- The British betting site admin credentials exposed to the internet.
- The site caters to around half a million customers who can place bets on soccer, tennis and horse-racing.
Security researchers have discovered that British betting site BetVictor has inadvertently exposed internal administrative logins and plaintext passwords to the internet.
BetVictor boasts of catering to over half a million customers who can place bets on sports such as tennis, soccer and horse-racing. The site is also a partner of Liverpool FC, one of the most popular English premier league football teams.
Admin passwords exposed
According to independent security researcher Chris Hogben, who discovered the breach, the betting site allowed anyone to see confidential data, including admin passwords, simply by browsing the website and searching for the word “admin”.

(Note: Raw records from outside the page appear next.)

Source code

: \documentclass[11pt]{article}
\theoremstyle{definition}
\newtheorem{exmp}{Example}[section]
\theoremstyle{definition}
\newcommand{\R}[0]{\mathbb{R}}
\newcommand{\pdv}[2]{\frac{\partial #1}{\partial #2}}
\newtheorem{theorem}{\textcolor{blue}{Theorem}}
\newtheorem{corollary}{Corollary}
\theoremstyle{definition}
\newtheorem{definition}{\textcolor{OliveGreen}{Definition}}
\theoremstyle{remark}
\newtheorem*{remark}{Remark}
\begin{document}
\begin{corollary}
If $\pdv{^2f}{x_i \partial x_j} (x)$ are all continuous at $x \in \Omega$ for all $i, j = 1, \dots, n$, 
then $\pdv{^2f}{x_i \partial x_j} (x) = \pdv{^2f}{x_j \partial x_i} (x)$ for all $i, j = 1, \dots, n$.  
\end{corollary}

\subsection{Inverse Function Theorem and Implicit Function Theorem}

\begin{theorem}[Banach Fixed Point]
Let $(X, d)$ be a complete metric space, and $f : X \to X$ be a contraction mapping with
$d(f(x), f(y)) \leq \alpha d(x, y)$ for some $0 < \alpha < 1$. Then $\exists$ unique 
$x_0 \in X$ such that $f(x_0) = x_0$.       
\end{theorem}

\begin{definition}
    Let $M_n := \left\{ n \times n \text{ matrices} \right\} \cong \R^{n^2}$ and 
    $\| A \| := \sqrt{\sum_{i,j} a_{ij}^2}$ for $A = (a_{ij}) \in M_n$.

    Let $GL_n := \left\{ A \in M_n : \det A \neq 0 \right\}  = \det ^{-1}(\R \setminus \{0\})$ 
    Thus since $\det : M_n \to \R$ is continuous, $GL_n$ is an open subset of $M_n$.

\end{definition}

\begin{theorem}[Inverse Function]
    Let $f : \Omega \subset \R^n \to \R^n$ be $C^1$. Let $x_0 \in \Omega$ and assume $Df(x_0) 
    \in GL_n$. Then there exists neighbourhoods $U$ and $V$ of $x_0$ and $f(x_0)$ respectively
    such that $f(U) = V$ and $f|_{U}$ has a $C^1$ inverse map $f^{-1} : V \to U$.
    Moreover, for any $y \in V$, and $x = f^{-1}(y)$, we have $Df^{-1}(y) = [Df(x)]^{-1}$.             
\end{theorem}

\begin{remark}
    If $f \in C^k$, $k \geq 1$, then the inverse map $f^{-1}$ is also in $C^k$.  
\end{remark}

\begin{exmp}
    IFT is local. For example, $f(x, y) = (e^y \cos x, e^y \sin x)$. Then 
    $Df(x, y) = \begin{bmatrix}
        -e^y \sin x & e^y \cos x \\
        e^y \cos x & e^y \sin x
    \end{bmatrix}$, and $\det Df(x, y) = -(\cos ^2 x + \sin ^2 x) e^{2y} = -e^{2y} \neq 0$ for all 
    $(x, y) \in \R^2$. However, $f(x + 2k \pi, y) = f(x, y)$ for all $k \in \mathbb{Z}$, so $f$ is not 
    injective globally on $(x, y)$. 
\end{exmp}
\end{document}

“With access to any of these systems, it may be possible to access sensitive company information and potentially even user-specific data,” Hogben wrote in his blog. “It should also be noted that this was just one document located within the BetVictor knowledge base. With more extensive searching, further documents may have been discovered containing even more confidential data.”
“With the World Cup taking place at the moment, I'd imagine more people are using betting sites than usual,” Hogben told Motherboard. “Having administrator access so readily available to anyone puts the safety of those users’ details at risk. Who knows what could have been done by a bad actor.”
BetVictor probing the breach
It is still unclear how long the flaw has been live on the site and whether it has been accessed by any malicious actors.
“What we can say is that the information was from an internal help section that was available for our Customer Service Teams in 2015,” BetVictor told Hogben.
The company is yet to specify whether the data was also accessed by any other third-parties.
However, BetVictor claimed that since discovering the breach, it has disabled its help center and blocked external access to any systems. The company said that it is still investigating the details of the attack.